To become a customer of a credit union or caisse populaire, you must become a member. The cost of joining ranges from $5 to $125. This makes you a shareholder and gives you one vote, no matter how much money you have in your account. Members can vote for the board of directors, run for election, attend annual meetings and vote on motions. As shareholders, members also receive dividends and profit sharing.

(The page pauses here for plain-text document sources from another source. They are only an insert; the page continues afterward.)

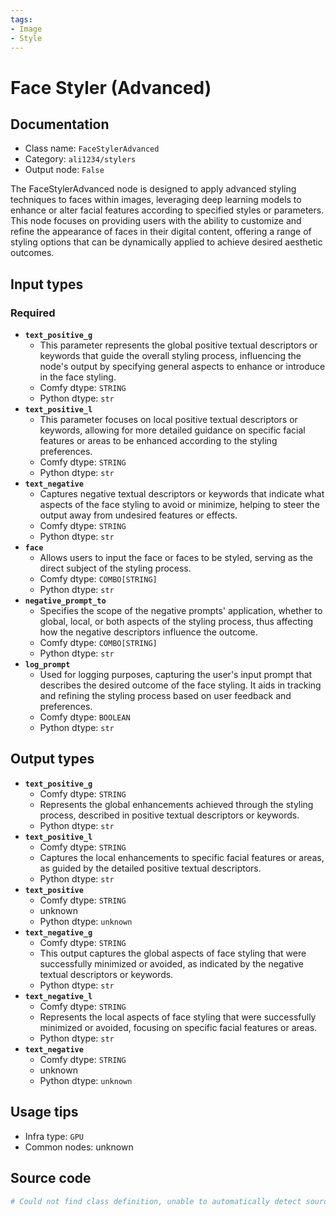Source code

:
 ```yaml
---
tags:
- Image
- Style
---
```


# Face Styler (Advanced)
## Documentation
- Class name: `FaceStylerAdvanced`
- Category: `ali1234/stylers`
- Output node: `False`

The FaceStylerAdvanced node is designed to apply advanced styling techniques to faces within images, leveraging deep learning models to enhance or alter facial features according to specified styles or parameters. This node focuses on providing users with the ability to customize and refine the appearance of faces in their digital content, offering a range of styling options that can be dynamically applied to achieve desired aesthetic outcomes.
## Input types
### Required
- **`text_positive_g`**
    - This parameter represents the global positive textual descriptors or keywords that guide the overall styling process, influencing the node's output by specifying general aspects to enhance or introduce in the face styling.
    - Comfy dtype: `STRING`
    - Python dtype: `str`
- **`text_positive_l`**
    - This parameter focuses on local positive textual descriptors or keywords, allowing for more detailed guidance on specific facial features or areas to be enhanced according to the styling preferences.
    - Comfy dtype: `STRING`
    - Python dtype: `str`
- **`text_negative`**
    - Captures negative textual descriptors or keywords that indicate what aspects of the face styling to avoid or minimize, helping to steer the output away from undesired features or effects.
    - Comfy dtype: `STRING`
    - Python dtype: `str`
- **`face`**
    - Allows users to input the face or faces to be styled, serving as the direct subject of the styling process.
    - Comfy dtype: `COMBO[STRING]`
    - Python dtype: `str`
- **`negative_prompt_to`**
    - Specifies the scope of the negative prompts' application, whether to global, local, or both aspects of the styling process, thus affecting how the negative descriptors influence the outcome.
    - Comfy dtype: `COMBO[STRING]`
    - Python dtype: `str`
- **`log_prompt`**
    - Used for logging purposes, capturing the user's input prompt that describes the desired outcome of the face styling. It aids in tracking and refining the styling process based on user feedback and preferences.
    - Comfy dtype: `BOOLEAN`
    - Python dtype: `str`
## Output types
- **`text_positive_g`**
    - Comfy dtype: `STRING`
    - Represents the global enhancements achieved through the styling process, described in positive textual descriptors or keywords.
    - Python dtype: `str`
- **`text_positive_l`**
    - Comfy dtype: `STRING`
    - Captures the local enhancements to specific facial features or areas, as guided by the detailed positive textual descriptors.
    - Python dtype: `str`
- **`text_positive`**
    - Comfy dtype: `STRING`
    - unknown
    - Python dtype: `unknown`
- **`text_negative_g`**
    - Comfy dtype: `STRING`
    - This output captures the global aspects of face styling that were successfully minimized or avoided, as indicated by the negative textual descriptors or keywords.
    - Python dtype: `str`
- **`text_negative_l`**
    - Comfy dtype: `STRING`
    - Represents the local aspects of face styling that were successfully minimized or avoided, focusing on specific facial features or areas.
    - Python dtype: `str`
- **`text_negative`**
    - Comfy dtype: `STRING`
    - unknown
    - Python dtype: `unknown`
## Usage tips
- Infra type: `GPU`
- Common nodes: unknown


## Source code
```python
# Could not find class definition, unable to automatically detect source code
```
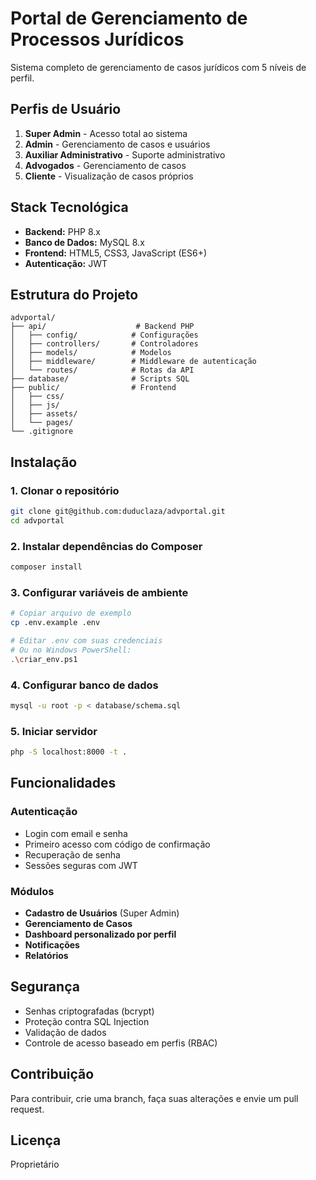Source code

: # Portal de Gerenciamento de Processos Jurídicos

Sistema completo de gerenciamento de casos jurídicos com 5 níveis de perfil.

## Perfis de Usuário
1. **Super Admin** - Acesso total ao sistema
2. **Admin** - Gerenciamento de casos e usuários
3. **Auxiliar Administrativo** - Suporte administrativo
4. **Advogados** - Gerenciamento de casos
5. **Cliente** - Visualização de casos próprios

## Stack Tecnológica
- **Backend:** PHP 8.x
- **Banco de Dados:** MySQL 8.x
- **Frontend:** HTML5, CSS3, JavaScript (ES6+)
- **Autenticação:** JWT

## Estrutura do Projeto
```
advportal/
├── api/                    # Backend PHP
│   ├── config/            # Configurações
│   ├── controllers/       # Controladores
│   ├── models/            # Modelos
│   ├── middleware/        # Middleware de autenticação
│   └── routes/            # Rotas da API
├── database/              # Scripts SQL
├── public/                # Frontend
│   ├── css/              
│   ├── js/               
│   ├── assets/           
│   └── pages/            
└── .gitignore

```

## Instalação

### 1. Clonar o repositório
```bash
git clone git@github.com:duduclaza/advportal.git
cd advportal
```

### 2. Instalar dependências do Composer
```bash
composer install
```

### 3. Configurar variáveis de ambiente
```bash
# Copiar arquivo de exemplo
cp .env.example .env

# Editar .env com suas credenciais
# Ou no Windows PowerShell:
.\criar_env.ps1
```

### 4. Configurar banco de dados
```bash
mysql -u root -p < database/schema.sql
```

### 5. Iniciar servidor
```bash
php -S localhost:8000 -t .
```

## Funcionalidades

### Autenticação
- Login com email e senha
- Primeiro acesso com código de confirmação
- Recuperação de senha
- Sessões seguras com JWT

### Módulos
- **Cadastro de Usuários** (Super Admin)
- **Gerenciamento de Casos**
- **Dashboard personalizado por perfil**
- **Notificações**
- **Relatórios**

## Segurança
- Senhas criptografadas (bcrypt)
- Proteção contra SQL Injection
- Validação de dados
- Controle de acesso baseado em perfis (RBAC)

## Contribuição
Para contribuir, crie uma branch, faça suas alterações e envie um pull request.

## Licença
Proprietário
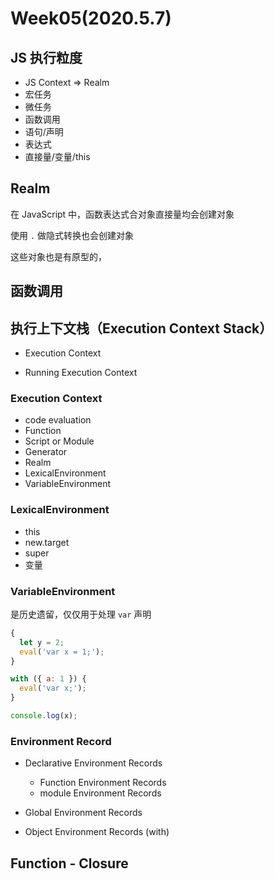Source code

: # Week05(2020.5.7)


## JS 执行粒度

- JS Context => Realm
- 宏任务
- 微任务
- 函数调用
- 语句/声明
- 表达式
- 直接量/变量/this


## Realm

在 JavaScript 中，函数表达式合对象直接量均会创建对象

使用 `.` 做隐式转换也会创建对象

这些对象也是有原型的，


## 函数调用


## 执行上下文栈（Execution Context Stack）

- Execution Context

- Running Execution Context


### Execution Context

- code evaluation
- Function
- Script or Module
- Generator
- Realm
- LexicalEnvironment
- VariableEnvironment


### LexicalEnvironment

- this
- new.target
- super
- 变量


### VariableEnvironment

是历史遗留，仅仅用于处理 `var` 声明

```js
{
  let y = 2;
  eval('var x = 1;');
}

with ({ a: 1 }) {
  eval('var x;');
}

console.log(x);
```


### Environment Record

- Declarative Environment Records

	- Function Environment Records
	- module Environment Records

- Global Environment Records

- Object Environment Records (with)


## Function - Closure



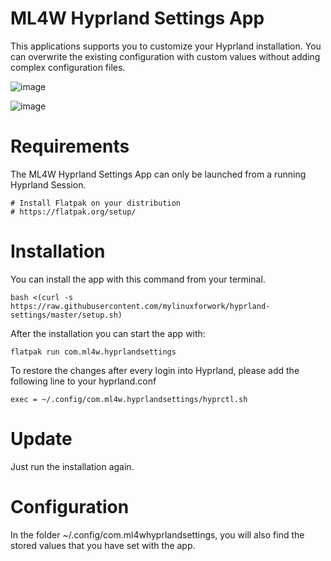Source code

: # ML4W Hyprland Settings App

This applications supports you to customize your Hyprland installation. You can overwrite the existing configuration with custom values without adding complex configuration files.

![image](https://github.com/user-attachments/assets/6f56dbc8-9db5-445e-81df-b4156473b397)

![image](https://github.com/user-attachments/assets/3688f2ef-47fe-49ff-b45a-eef4c39c043a)

# Requirements

The ML4W Hyprland Settings App can only be launched from a running Hyprland Session.

```
# Install Flatpak on your distribution
# https://flatpak.org/setup/

```
# Installation

You can install the app with this command from your terminal.

```
bash <(curl -s https://raw.githubusercontent.com/mylinuxforwork/hyprland-settings/master/setup.sh)
```
After the installation you can start the app with:

```
flatpak run com.ml4w.hyprlandsettings
```
To restore the changes after every login into Hyprland, please add the following line to your hyprland.conf

```
exec = ~/.config/com.ml4w.hyprlandsettings/hyprctl.sh
```
# Update

Just run the installation again.

# Configuration

In the folder ~/.config/com.ml4whyprlandsettings, you will also find the stored values that you have set with the app.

Almost all credit unions (outside Quebec) are shareholders in one of the nine provincial “Credit Union Centrals”, which provide wholesale lending and look after settlement of cheques and electronic payments for local credit unions. And all nine provincial centrals are the main shareholders of Credit Union Central of Canada (CUCC), which is responsible for making sure there is enough available cash at the national level. The CUCC is chartered and regulated by the federal government under the Cooperative Credit Associations Act and gives the credit union system a national voice on financial service issues.
Caisses populaires are more centralized than credit unions and operate under a single name. The Mouvement des caisses Desjardins consists of a network of caisses populaires in Quebec, Manitoba, New Brunswick and Ontario – as well as a holding company called the Desjardins-Laurentian Financial Corporation (DLFC). They are all members of the Fédération des caisses Desjardins du Québec. If you add together all their assets, the Mouvement des caisses Desjardins is the sixth largest deposit-taking institution in Canada (Dec. 31, 2001).
In addition to key service areas such as residential mortgage financing, consumer credit and deposit services, most credit unions offer term deposits, RRSPs, RRIFs and RESPs, business financial products and services, loans, financial counselling, trust and insurance services and more.
Credit unions tend to be very receptive to the special needs of members. During periods of economic difficulty in many parts of the country, for instance, some credit unions have developed innovative loan repayment options and adopted a sensitive approach to accommodate individual member needs.
There are more than 500 credit unions and caisses populaires in Canada with more than 4.5 million members and combined assets of almost 78.5 billion dollars. Canada has the world’s highest per capita membership in the credit union movement, with over 10 million members, or about one-third of the Canadian population.
The largest credit unions in Canada include:
BC based Vancity Savings, which owns Citizens Bank of Canada, serving members across the country by telephone, ATM, and the Internet.
Coast Capital Savings is Canada’s second largest credit union with $6.7 billion in assets and 44 branches across the Lower Mainland, Fraser Valley and Vancouver Island.
Meridian Credit Union, launched on April 1, 2005, the result of the merger of two of Ontario’s largest credit unions, NIAGARA Credit Union and HEPCOE Credit Union. Meridian is now the largest credit union in Ontario and the third largest in Canada.
Alterna Savings, which was formed by the merger of Metro Credit Union and CS CO-OP, . With 24 branches, approximately $1.8 billion in assets and over 190,000 members, Alterna Savings is now the second largest credit union in Ontario and one of the five largest in Canada.
Edmonton based Capital City is the largest credit union in Alberta and the fifth largest in Canada.
Employment in the sector increased from almost 41,000 employees in 1991 to about 56,400 in 2000 and, as with other financial institutions, a large proportion of their employees are immigrants.